## Instructions to follow
From the listing below, set down exactly the lines between the one holding "Built on top" and the one holding "## A Key Tool", inclusive. No other line is wanted.

## Dataset content
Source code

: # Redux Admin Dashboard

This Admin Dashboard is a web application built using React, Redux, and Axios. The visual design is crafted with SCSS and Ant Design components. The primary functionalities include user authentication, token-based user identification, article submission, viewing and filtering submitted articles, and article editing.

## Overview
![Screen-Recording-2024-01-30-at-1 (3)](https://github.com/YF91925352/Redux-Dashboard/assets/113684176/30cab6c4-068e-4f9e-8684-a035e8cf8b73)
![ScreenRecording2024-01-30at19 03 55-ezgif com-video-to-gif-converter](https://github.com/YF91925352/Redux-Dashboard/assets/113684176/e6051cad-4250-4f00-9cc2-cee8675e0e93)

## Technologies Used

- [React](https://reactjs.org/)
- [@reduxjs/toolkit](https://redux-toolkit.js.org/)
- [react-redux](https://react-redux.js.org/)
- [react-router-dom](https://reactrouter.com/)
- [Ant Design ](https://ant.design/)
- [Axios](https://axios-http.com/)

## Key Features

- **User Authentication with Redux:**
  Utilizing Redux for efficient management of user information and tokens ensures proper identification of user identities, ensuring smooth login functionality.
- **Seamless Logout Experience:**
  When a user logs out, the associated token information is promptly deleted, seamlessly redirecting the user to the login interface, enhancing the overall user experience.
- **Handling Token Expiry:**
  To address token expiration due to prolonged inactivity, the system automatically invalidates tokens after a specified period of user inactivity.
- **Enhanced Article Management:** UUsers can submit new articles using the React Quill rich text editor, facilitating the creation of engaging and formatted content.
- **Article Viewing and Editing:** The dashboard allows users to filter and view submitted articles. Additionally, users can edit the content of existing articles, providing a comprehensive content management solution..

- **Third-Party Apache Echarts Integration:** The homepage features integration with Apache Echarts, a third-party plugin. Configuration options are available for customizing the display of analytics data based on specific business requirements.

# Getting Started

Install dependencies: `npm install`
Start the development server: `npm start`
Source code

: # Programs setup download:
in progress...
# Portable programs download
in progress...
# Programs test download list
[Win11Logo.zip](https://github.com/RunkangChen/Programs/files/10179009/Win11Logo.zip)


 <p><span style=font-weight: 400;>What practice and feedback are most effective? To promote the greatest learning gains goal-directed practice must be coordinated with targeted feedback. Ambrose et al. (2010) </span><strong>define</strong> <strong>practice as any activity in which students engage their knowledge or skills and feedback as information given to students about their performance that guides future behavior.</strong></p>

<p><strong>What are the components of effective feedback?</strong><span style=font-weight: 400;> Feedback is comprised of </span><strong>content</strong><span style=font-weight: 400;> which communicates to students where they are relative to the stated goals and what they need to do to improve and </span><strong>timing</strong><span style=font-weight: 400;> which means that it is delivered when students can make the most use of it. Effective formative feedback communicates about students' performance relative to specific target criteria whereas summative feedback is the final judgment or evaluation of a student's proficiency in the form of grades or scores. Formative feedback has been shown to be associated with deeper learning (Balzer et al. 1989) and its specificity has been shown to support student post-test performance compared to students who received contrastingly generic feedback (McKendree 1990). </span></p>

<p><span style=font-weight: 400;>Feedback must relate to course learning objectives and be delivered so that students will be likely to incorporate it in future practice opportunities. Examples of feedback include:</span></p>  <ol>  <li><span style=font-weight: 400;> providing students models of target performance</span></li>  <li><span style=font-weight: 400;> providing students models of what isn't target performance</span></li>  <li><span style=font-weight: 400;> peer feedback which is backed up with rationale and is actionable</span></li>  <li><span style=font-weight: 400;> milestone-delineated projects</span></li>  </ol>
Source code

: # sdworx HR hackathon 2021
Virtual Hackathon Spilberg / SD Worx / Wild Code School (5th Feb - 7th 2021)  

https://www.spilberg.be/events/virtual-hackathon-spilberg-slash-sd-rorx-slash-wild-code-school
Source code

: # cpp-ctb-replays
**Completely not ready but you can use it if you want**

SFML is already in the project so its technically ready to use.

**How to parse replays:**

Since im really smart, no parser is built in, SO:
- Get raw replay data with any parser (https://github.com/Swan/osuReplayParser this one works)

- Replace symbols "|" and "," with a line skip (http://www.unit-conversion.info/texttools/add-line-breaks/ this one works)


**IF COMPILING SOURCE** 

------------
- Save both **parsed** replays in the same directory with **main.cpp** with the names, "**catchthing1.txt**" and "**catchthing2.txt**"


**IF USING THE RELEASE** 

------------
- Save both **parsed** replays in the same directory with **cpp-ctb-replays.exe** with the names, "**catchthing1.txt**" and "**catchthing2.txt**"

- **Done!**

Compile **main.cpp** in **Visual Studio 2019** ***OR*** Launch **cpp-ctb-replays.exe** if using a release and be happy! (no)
--
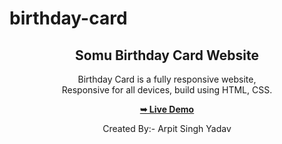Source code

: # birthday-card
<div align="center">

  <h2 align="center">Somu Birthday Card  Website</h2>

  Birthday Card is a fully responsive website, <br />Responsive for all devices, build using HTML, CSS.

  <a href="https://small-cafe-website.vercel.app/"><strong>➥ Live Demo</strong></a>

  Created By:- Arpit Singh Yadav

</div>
--
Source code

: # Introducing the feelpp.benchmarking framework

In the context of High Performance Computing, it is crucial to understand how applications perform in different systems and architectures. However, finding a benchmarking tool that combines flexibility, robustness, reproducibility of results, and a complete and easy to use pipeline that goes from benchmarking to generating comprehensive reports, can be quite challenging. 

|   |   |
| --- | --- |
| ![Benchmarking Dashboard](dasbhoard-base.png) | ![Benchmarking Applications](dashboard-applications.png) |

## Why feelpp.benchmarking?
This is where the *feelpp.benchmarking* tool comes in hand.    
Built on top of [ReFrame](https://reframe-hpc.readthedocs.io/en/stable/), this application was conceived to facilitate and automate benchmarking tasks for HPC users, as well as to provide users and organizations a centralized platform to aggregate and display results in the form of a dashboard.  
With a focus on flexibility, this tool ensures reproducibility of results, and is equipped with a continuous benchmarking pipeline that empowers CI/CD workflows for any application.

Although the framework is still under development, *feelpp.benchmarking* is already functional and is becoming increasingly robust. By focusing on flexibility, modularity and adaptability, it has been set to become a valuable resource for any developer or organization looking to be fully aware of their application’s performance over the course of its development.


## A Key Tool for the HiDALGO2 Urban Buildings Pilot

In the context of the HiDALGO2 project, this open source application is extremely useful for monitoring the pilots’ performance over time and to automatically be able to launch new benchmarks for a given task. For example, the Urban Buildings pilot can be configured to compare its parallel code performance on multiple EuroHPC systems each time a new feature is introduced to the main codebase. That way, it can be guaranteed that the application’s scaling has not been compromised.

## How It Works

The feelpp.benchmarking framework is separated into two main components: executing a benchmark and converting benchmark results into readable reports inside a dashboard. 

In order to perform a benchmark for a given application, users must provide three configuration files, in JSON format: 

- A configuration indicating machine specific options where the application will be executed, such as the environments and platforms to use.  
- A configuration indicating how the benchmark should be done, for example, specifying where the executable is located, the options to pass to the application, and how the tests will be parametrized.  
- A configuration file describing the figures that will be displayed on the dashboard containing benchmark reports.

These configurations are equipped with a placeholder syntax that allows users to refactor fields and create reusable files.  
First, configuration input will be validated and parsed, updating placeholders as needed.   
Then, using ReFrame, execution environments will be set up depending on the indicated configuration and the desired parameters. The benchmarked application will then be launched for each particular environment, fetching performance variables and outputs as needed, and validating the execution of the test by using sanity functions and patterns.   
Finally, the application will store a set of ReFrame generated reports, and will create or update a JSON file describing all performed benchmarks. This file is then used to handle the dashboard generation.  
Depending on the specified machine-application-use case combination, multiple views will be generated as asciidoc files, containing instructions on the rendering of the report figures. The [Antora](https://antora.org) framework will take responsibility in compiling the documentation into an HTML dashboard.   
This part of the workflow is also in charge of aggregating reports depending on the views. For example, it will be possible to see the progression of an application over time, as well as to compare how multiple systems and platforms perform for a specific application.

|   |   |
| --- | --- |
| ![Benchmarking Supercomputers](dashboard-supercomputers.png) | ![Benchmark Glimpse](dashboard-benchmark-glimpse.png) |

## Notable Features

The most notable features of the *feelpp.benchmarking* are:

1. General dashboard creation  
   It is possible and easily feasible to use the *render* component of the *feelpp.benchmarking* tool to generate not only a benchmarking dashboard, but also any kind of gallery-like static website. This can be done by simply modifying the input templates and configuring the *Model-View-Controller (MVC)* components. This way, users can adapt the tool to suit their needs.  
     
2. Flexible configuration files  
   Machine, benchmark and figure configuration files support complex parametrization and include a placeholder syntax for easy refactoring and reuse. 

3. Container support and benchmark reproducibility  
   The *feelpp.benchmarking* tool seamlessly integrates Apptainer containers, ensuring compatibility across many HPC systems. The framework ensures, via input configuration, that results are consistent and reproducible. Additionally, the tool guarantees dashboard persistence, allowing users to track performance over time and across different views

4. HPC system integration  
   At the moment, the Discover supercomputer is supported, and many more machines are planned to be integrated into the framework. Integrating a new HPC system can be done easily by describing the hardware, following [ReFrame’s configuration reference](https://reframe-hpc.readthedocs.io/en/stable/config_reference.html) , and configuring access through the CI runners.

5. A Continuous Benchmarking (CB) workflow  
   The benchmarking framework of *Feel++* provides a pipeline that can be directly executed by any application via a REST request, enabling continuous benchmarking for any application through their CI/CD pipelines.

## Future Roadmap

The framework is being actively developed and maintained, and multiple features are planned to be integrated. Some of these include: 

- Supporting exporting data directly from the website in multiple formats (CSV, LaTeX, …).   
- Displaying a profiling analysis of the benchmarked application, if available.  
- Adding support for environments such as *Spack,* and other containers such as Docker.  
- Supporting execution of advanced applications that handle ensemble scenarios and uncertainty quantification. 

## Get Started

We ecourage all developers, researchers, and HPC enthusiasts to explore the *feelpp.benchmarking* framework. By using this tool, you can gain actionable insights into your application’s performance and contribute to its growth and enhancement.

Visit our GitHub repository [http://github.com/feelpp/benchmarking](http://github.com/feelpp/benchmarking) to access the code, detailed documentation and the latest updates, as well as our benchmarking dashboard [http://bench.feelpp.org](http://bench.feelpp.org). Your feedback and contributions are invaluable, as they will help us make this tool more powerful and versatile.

## Response
Built on top of [ReFrame](https://reframe-hpc.readthedocs.io/en/stable/), this application was conceived to facilitate and automate benchmarking tasks for HPC users, as well as to provide users and organizations a centralized platform to aggregate and display results in the form of a dashboard.  
With a focus on flexibility, this tool ensures reproducibility of results, and is equipped with a continuous benchmarking pipeline that empowers CI/CD workflows for any application.

Although the framework is still under development, *feelpp.benchmarking* is already functional and is becoming increasingly robust. By focusing on flexibility, modularity and adaptability, it has been set to become a valuable resource for any developer or organization looking to be fully aware of their application’s performance over the course of its development.


## A Key Tool for the HiDALGO2 Urban Buildings Pilot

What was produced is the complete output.